Tutte le aziende, adesso, hanno quel coltello. E lo brandiscono. La punta è lucida, mette anche un po’ paura. La cosa incredibile è che fanno la faccia cattiva, senza ammettere che sono andate sotto schiaffo – e qui parliamo di visione – soltanto per loro responsabilità. Perché tutti quelli che in questi anni hanno immaginato il gigantismo degli uffici, lo skyline che blocca il fiato, adesso stanno valutando se sia il caso di “approfittare” di una tragedia planetaria per ripensare il “modo” del lavoro. Lo stare insieme, appunto restando separati (e in casa). Forse un po’ troppo comodo, cari signori. Un pezzo di qualche giorno fa di Ettore Livini su Repubblica raccontava perfettamente la desolazione di CityLife a Milano.
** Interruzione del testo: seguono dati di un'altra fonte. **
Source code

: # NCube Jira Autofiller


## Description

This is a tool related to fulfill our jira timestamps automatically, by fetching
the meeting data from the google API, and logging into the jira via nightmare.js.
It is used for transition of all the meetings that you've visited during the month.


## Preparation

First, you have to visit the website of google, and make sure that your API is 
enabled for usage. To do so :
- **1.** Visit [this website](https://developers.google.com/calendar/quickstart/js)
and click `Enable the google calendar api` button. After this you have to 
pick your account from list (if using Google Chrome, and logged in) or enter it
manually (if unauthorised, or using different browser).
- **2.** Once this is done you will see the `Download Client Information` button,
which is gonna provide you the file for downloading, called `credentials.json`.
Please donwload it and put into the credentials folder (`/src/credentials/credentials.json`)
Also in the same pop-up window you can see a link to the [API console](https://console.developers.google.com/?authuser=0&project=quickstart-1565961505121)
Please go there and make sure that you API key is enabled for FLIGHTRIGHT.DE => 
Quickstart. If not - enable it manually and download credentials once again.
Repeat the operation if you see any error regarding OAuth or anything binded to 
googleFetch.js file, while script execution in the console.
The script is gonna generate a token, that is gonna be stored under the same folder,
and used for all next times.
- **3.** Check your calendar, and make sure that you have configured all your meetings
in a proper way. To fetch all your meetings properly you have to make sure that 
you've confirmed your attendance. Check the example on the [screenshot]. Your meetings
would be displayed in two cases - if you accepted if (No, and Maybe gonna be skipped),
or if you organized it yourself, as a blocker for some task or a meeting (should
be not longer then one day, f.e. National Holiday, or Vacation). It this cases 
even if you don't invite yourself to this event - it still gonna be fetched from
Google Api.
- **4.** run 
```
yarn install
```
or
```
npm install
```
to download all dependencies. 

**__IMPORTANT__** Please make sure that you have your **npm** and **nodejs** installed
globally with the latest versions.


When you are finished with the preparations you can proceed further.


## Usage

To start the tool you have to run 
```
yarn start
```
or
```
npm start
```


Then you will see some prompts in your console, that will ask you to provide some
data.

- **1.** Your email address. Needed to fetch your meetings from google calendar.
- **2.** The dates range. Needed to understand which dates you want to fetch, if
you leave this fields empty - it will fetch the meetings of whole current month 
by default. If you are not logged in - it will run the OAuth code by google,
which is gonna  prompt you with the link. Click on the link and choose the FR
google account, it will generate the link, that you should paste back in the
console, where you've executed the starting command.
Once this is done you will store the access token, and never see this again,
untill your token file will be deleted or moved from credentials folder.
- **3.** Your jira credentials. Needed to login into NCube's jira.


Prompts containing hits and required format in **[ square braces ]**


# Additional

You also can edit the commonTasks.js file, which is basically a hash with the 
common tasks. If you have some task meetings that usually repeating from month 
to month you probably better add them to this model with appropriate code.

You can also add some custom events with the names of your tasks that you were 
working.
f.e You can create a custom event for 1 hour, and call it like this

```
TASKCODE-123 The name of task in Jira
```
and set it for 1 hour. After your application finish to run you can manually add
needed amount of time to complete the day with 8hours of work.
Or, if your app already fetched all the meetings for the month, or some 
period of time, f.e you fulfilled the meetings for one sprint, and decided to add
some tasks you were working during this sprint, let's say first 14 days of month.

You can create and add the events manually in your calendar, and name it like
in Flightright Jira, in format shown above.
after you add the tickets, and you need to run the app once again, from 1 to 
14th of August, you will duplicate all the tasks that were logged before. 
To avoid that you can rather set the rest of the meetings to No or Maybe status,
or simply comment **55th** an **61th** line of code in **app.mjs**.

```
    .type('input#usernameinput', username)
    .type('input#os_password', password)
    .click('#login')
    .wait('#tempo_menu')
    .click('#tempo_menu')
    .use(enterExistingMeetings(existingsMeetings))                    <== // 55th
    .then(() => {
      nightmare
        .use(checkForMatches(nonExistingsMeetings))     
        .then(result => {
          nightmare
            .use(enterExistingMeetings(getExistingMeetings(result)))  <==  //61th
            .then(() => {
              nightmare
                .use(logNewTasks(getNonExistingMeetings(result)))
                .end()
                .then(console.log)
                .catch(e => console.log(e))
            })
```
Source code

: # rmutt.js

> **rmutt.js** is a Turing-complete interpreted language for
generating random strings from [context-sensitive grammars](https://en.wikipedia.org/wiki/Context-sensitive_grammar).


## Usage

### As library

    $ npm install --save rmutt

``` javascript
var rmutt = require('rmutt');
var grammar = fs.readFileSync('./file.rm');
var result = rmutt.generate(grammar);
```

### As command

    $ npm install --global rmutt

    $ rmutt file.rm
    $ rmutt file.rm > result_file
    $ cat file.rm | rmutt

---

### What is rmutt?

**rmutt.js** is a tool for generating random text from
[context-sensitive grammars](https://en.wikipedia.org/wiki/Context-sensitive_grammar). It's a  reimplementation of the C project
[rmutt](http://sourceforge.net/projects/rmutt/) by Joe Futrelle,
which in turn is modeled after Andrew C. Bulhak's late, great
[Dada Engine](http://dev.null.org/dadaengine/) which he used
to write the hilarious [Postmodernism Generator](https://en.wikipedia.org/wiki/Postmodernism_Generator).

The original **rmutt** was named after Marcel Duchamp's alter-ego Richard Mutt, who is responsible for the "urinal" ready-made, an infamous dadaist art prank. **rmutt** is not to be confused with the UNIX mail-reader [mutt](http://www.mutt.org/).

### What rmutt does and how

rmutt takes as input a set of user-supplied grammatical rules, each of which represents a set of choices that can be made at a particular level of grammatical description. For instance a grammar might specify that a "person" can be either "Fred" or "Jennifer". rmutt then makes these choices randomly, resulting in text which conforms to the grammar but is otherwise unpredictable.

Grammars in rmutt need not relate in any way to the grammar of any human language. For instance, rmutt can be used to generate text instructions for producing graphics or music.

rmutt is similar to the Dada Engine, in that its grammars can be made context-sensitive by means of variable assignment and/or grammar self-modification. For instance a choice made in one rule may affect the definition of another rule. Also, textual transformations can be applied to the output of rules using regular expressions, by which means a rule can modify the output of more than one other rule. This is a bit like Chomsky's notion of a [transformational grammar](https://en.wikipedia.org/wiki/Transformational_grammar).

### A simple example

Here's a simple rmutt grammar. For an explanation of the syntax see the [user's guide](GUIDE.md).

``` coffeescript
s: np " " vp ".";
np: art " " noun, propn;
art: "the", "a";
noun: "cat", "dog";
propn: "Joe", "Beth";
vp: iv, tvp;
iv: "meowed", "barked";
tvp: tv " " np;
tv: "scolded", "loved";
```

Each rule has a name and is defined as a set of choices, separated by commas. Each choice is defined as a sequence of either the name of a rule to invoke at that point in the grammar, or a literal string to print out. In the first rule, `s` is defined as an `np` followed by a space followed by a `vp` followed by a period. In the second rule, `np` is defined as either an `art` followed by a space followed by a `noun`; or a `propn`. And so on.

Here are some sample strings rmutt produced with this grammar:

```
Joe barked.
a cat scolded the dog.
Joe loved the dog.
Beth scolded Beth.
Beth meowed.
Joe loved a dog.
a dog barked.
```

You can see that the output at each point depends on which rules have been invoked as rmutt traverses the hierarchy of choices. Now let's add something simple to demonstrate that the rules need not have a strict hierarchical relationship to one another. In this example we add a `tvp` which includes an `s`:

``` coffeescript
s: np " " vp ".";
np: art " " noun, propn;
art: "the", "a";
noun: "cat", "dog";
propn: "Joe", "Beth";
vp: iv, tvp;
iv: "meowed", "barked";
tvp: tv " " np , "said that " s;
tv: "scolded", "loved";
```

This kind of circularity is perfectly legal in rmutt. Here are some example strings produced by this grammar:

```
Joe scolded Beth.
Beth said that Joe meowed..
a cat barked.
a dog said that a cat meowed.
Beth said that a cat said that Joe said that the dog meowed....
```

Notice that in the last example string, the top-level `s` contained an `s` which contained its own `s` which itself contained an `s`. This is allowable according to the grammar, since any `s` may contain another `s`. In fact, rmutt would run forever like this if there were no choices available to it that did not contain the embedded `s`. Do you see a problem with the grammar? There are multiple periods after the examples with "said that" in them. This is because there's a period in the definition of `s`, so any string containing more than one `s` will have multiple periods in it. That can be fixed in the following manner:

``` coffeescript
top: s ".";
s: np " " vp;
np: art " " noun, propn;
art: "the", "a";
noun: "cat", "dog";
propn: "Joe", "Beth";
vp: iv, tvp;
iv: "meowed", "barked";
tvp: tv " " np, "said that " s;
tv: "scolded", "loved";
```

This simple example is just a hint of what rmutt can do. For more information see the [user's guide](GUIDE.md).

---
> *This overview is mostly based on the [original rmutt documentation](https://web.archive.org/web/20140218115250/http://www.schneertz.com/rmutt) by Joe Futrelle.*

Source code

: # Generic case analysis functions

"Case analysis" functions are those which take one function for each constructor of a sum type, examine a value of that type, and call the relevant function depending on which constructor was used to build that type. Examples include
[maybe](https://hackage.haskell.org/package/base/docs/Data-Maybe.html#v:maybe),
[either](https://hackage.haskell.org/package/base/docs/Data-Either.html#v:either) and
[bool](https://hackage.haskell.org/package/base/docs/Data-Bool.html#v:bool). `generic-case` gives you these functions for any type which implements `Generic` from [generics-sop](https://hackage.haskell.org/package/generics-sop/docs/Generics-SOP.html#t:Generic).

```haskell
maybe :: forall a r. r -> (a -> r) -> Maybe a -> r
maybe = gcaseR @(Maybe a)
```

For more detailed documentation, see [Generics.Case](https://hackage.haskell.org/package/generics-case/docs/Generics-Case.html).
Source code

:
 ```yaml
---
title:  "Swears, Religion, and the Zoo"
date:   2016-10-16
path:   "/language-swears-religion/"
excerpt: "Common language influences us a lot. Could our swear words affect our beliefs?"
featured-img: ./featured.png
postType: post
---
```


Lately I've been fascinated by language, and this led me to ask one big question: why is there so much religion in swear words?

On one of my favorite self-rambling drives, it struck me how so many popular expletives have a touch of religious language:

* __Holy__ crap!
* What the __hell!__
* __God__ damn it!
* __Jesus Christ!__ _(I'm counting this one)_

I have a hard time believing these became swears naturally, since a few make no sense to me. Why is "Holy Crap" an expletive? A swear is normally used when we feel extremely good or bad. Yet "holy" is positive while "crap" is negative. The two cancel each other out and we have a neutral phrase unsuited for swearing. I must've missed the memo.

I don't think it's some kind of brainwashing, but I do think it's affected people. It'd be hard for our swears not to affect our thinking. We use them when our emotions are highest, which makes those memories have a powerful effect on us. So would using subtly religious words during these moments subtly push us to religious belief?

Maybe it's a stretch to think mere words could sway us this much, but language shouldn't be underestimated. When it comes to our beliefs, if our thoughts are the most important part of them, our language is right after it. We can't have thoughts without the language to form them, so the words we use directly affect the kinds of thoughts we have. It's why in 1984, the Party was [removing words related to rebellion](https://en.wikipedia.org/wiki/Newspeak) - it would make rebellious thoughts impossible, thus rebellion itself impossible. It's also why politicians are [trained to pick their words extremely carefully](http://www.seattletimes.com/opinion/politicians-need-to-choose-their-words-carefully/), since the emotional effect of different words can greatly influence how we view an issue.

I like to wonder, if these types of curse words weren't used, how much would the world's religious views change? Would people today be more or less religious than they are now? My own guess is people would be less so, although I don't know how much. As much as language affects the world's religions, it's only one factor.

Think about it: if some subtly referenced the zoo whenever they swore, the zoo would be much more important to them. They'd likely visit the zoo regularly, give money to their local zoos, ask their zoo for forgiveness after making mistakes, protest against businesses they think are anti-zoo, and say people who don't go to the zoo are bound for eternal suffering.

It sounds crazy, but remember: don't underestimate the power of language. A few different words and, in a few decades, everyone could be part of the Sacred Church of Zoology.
Forse però, prima che siano altri a scodellarci senza appello la decisione finale, è utile che una riflessione sincera parta da noi, da cosa vogliamo, dalle necessità reali e da quelle più artificiali che ci siamo creati nel tempo. E la prima questione è forse quella che ne racchiude mille altre conseguenti: per lavorare, e lavorare bene, è necessario stare insieme (fisicamente)? È ancora necessaria quella condizione sociale che contempla la carne, il vedere, il toccare, l’avvicinarsi, lo sfiorarsi e tutto questo è indispensabile a un buon prodotto finale? Vero, sarebbe forse drammatico constatare che si può fare un buon prodotto senza neppure guardarsi in volto, ma ognuno da un algido computer. Abbatterebbe secoli di celebrazione. Di auto-celebrazione. Riscriverebbe la storia dei rapporti umani applicati al lavoro, quando si dice che una certa condizione, un certo clima interno, uno stare insieme collettivo, rendono le idee più piene e produttive. Che non debba accadere di pensare, e di concludere, che è stata tutta una nostra costruzione, che è servita soprattutto a noi, alla nostra socialità personale, per stare meglio noi. E magari per stare lontani dalle nostre case.
Ora lo spettro è esattamente rientrare in quelle case. Ci mette paura?
Ma soprattutto: ci renderebbe più aridi? Ci obbligherà, ci obbligherebbe, a riscrivere i parametri della nostra socialità, laddove era il posto di lavoro a delinearne i confini. Tutto si creava lì, e lì ora tutto potrebbe distruggersi. Avremmo da ripensare il fuori, lo stare tra la gente, fare la fatica della conoscenza senza più l’aiutino aziendale. Insomma: abbandonare un cartellino da timbrare è così disdicevole?